`itertools.all_equal`

hypernova · March 3, 2024, 12:04am

I posted recently about adding a map_binary function which could be used in combination with operator.eq.

It seemed that there were mixed reactions to this and most people didn’t seem to see what the point of it was, and that it might be better to just provide an implementation of all_equal directly.

That does make a lot of sense, and I have done some initial work on an implementation for this. Initial testing shows that a C implementation of all_equal runs in a bit over half the time compared to the fastest known Python implementation, which is based on a short circuiting version of itertools.groupby.

There is a Python implementation of an all_equal function in more-itertools. The fact that this exists already indicates there are developers out there who are already making use of such a function.

The problem with it is that it is comparably slow compared to a C implementation. This is expected, because the existing Python implementation in more-itertools chains together several Python function calls. The current implementation also does not make use of short-circuit return logic, which means it would be expected to perform poorly on large input. There is an alternative short-circuiting version out there too, but I don’t think that version is being used by the more-itertools module. (Please do correct me if my research into this is wrong.)

If you do an internet search for “python test if all elements are equal” or “python all equal” you will find numerous forum threads where people are asking for a way to implement an all_equal function, because Python doesn’t currently provide one either as part of the core Python install.

There are a very broad range of possible implementations which show up, many of which only work under certain conditions. (For example, leveraging numpy.) It is also not obvious which of these solutions provide generally good performance on a wide range of input (which is important to know). Some solutions are more readable but perform surprisingly poorly. Other implementations are cryptic and are not at all obvious how they work from a first inspection.
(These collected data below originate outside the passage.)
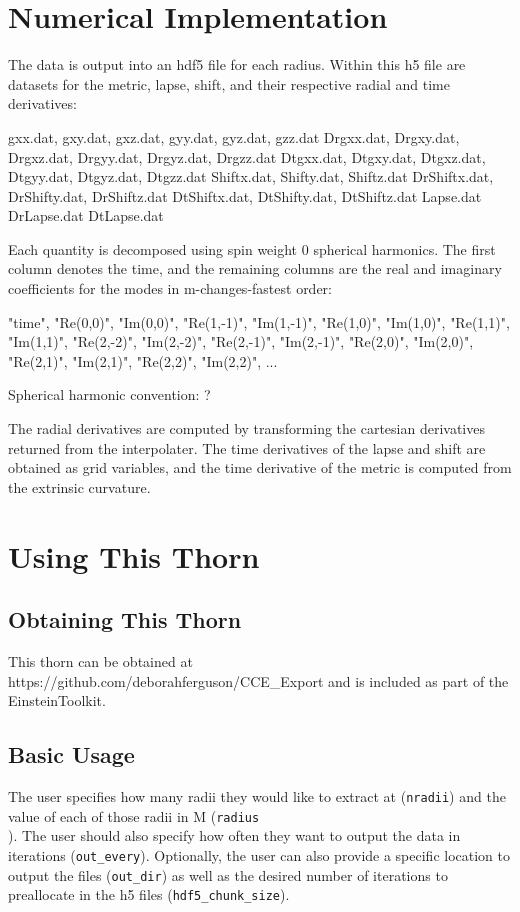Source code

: \section{Numerical Implementation}

The data is output into an hdf5 file for each radius. Within this h5 file are datasets for the metric, lapse, shift, and
their respective radial and time derivatives:

gxx.dat, gxy.dat, gxz.dat, gyy.dat, gyz.dat, gzz.dat
Drgxx.dat, Drgxy.dat, Drgxz.dat, Drgyy.dat, Drgyz.dat, Drgzz.dat
Dtgxx.dat, Dtgxy.dat, Dtgxz.dat, Dtgyy.dat, Dtgyz.dat, Dtgzz.dat
Shiftx.dat, Shifty.dat, Shiftz.dat
DrShiftx.dat, DrShifty.dat, DrShiftz.dat
DtShiftx.dat, DtShifty.dat, DtShiftz.dat
Lapse.dat
DrLapse.dat
DtLapse.dat

Each quantity is decomposed using spin weight 0 spherical harmonics. The first column denotes the time, and the remaining
columns are the real and imaginary coefficients for the modes in m-changes-fastest order:

"time", "Re(0,0)", "Im(0,0)", "Re(1,-1)", "Im(1,-1)", "Re(1,0)", "Im(1,0)",
"Re(1,1)", "Im(1,1)", "Re(2,-2)", "Im(2,-2)", "Re(2,-1)", "Im(2,-1)", "Re(2,0)",
"Im(2,0)", "Re(2,1)", "Im(2,1)", "Re(2,2)", "Im(2,2)", ...

Spherical harmonic convention: ?

The radial derivatives are computed by transforming the cartesian derivatives returned from the interpolater. 
The time derivatives of the lapse and shift are obtained as grid variables, and the time derivative of the metric
is computed from the extrinsic curvature. 

\section{Using This Thorn}

\subsection{Obtaining This Thorn}

This thorn can be obtained at https://github.com/deborahferguson/CCE_Export and is included as part of the EinsteinToolkit.

\subsection{Basic Usage}

The user specifies how many radii they would like to extract at (\texttt{nradii}) and the value of each of those radii 
in M (\texttt{radius\[\]}). The user should also specify how often they want to output the data in iterations (\texttt{out\_every}).
Optionally, the user can also provide a specific location to output the files (\texttt{out\_dir}) as well as the desired 
number of iterations to preallocate in the h5 files (\texttt{hdf5\_chunk\_size}).

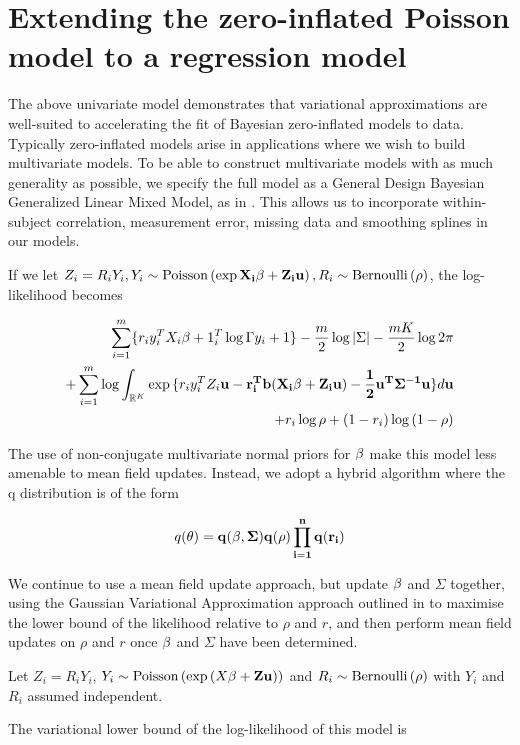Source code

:\documentclass{amsart}
\begin{document}
\section{Extending the zero-inflated Poisson model to a regression model}
The above univariate model demonstrates that variational approximations are well-suited
to accelerating the fit of Bayesian zero-inflated models to data. Typically zero-inflated
models arise in applications where we wish to build multivariate models. To be able to
construct multivariate models with as much generality as possible, we specify the full
model as a General Design Bayesian Generalized Linear Mixed Model, as in \cite{zhao06}.
This allows us to incorporate within-subject correlation, measurement error, missing data
and smoothing splines in our models.

If we let $Z_i=R_i Y_i, Y_i \sim \text{Poisson} \left( \exp{\bf X_i\beta + \bf Z_i \bf u} \right), R_i \sim \text{Bernoulli} \left( \rho \right)$,
the log-likelihood becomes

\begin{align*}
\sum_{i=1}^m \{r_i y_i^TX_i \beta + 1_i^T \log{\Gamma{y_i + 1}}\} - \frac{m}{2} \log{|\Sigma|} - \frac{mK}{2} \log{2 \pi} \\
+ \sum_{i=1}^m \log{\int_{\mathbb{R}^K} \exp{\{r_i y_i^T Z_i \bf u- r_i^T b(X_i \bf \beta+ Z_i \bf u) - \frac{1}{2}\bf u^T \Sigma^{-1} \bf u\}} d \bf u} \\
+ r_i \log{\rho} + (1 - r_i) \log{(1 - \rho)}
\end{align*}

The use of non-conjugate multivariate normal priors for $\bf \beta$ make this model less
amenable to mean field updates. Instead, we adopt a hybrid algorithm where the q
distribution is of the form

$$
q(\bf \theta) = q(\bf \beta, \Sigma) q(\rho) \prod_{i=1}^n q(r_i)
$$

We continue to use a mean field update approach, but update $\bf \beta$ and $\Sigma$ together, using
the Gaussian Variational Approximation approach outlined in \cite{ormerod09} to maximise the
lower bound of the likelihood relative to $\rho$ and $r$, and then perform mean field updates on
$\rho$ and $r$ once $\bf \beta$ and $\Sigma$ have been determined.


Let $Z_i = R_i Y_i$, $Y_i \sim \text{Poisson} \left( \exp{\left( X\bf \beta+ Z \bf u\right)} \right)$ and
$R_i \sim \text{Bernoulli} \left( \rho \right)$ with $Y_i$ and $R_i$ assumed independent.

The variational lower bound of the log-likelihood of this model is
\end{document}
None of the above is good, because we are asking developers to not only spend time searching for a solution, but to inspect many possible implementations and somehow pick a “good” one. This is not easy to do.

In my opinion we should really just provide the right tool for the job from the start, then future users will not spend large amounts of their time trying to discern how to get this tool into their codebase.

It would be good to get some further feedback on this.

If you agree, please just comment “I agree” or otherwise indicate approval with an upvote
If you do not agree, please just comment “I do not agree”
or better yet, explain your objections, (presumably if you do not agree you have some reason to object to the proposal)

I don’t expect this to be a particularly interesting proposal to most people. If you happen to have worked on a project before where you would have found it useful to have an all_equal function, then you probably agree it would be good to add one.

If you didn’t work on such a project, I would assume you are indifferent.

I can’t think of any disadvantages to doing so.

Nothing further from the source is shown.